▶ _Assignment_
The pictures do not go in the copy. Reproduce the rest of the entries exactly.

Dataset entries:

===

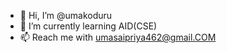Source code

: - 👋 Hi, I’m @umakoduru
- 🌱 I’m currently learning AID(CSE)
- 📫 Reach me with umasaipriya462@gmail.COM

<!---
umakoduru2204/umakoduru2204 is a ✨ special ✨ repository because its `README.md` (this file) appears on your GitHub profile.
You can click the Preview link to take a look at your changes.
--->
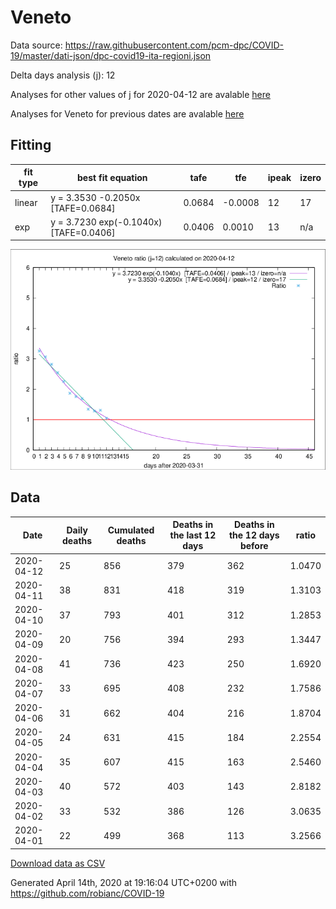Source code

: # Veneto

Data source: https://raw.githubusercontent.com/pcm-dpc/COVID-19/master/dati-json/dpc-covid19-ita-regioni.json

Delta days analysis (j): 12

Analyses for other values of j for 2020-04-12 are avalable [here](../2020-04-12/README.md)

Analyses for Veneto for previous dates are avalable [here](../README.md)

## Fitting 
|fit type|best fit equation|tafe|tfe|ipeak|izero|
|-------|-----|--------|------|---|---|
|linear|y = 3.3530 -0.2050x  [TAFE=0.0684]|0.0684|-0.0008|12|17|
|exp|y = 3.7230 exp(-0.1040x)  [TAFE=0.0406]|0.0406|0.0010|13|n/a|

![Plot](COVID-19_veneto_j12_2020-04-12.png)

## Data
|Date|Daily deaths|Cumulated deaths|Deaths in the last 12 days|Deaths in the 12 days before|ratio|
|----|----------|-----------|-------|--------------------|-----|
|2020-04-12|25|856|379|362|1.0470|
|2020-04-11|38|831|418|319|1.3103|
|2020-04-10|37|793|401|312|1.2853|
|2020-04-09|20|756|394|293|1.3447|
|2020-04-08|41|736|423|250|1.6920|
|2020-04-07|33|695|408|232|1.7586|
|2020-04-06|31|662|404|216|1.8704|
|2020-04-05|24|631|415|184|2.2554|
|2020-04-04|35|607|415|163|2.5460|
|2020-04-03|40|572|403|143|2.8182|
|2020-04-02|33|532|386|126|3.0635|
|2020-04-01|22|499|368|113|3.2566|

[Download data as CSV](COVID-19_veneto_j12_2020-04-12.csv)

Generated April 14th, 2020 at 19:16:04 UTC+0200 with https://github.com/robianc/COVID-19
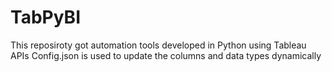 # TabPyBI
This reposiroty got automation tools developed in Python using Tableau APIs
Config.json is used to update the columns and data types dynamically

===

▶ _Solution_
Source code

: - 👋 Hi, I’m @umakoduru
- 🌱 I’m currently learning AID(CSE)
- 📫 Reach me with umasaipriya462@gmail.COM

<!---
umakoduru2204/umakoduru2204 is a ✨ special ✨ repository because its `README.md` (this file) appears on your GitHub profile.
You can click the Preview link to take a look at your changes.
--->
Source code

: # Veneto

Data source: https://raw.githubusercontent.com/pcm-dpc/COVID-19/master/dati-json/dpc-covid19-ita-regioni.json

Delta days analysis (j): 12

Analyses for other values of j for 2020-04-12 are avalable [here](../2020-04-12/README.md)

Analyses for Veneto for previous dates are avalable [here](../README.md)

## Fitting 
|fit type|best fit equation|tafe|tfe|ipeak|izero|
|-------|-----|--------|------|---|---|
|linear|y = 3.3530 -0.2050x  [TAFE=0.0684]|0.0684|-0.0008|12|17|
|exp|y = 3.7230 exp(-0.1040x)  [TAFE=0.0406]|0.0406|0.0010|13|n/a|

![Plot](COVID-19_veneto_j12_2020-04-12.png)

## Data
|Date|Daily deaths|Cumulated deaths|Deaths in the last 12 days|Deaths in the 12 days before|ratio|
|----|----------|-----------|-------|--------------------|-----|
|2020-04-12|25|856|379|362|1.0470|
|2020-04-11|38|831|418|319|1.3103|
|2020-04-10|37|793|401|312|1.2853|
|2020-04-09|20|756|394|293|1.3447|
|2020-04-08|41|736|423|250|1.6920|
|2020-04-07|33|695|408|232|1.7586|
|2020-04-06|31|662|404|216|1.8704|
|2020-04-05|24|631|415|184|2.2554|
|2020-04-04|35|607|415|163|2.5460|
|2020-04-03|40|572|403|143|2.8182|
|2020-04-02|33|532|386|126|3.0635|
|2020-04-01|22|499|368|113|3.2566|

[Download data as CSV](COVID-19_veneto_j12_2020-04-12.csv)

Generated April 14th, 2020 at 19:16:04 UTC+0200 with https://github.com/robianc/COVID-19
 # TabPyBI
This reposiroty got automation tools developed in Python using Tableau APIs
Config.json is used to update the columns and data types dynamically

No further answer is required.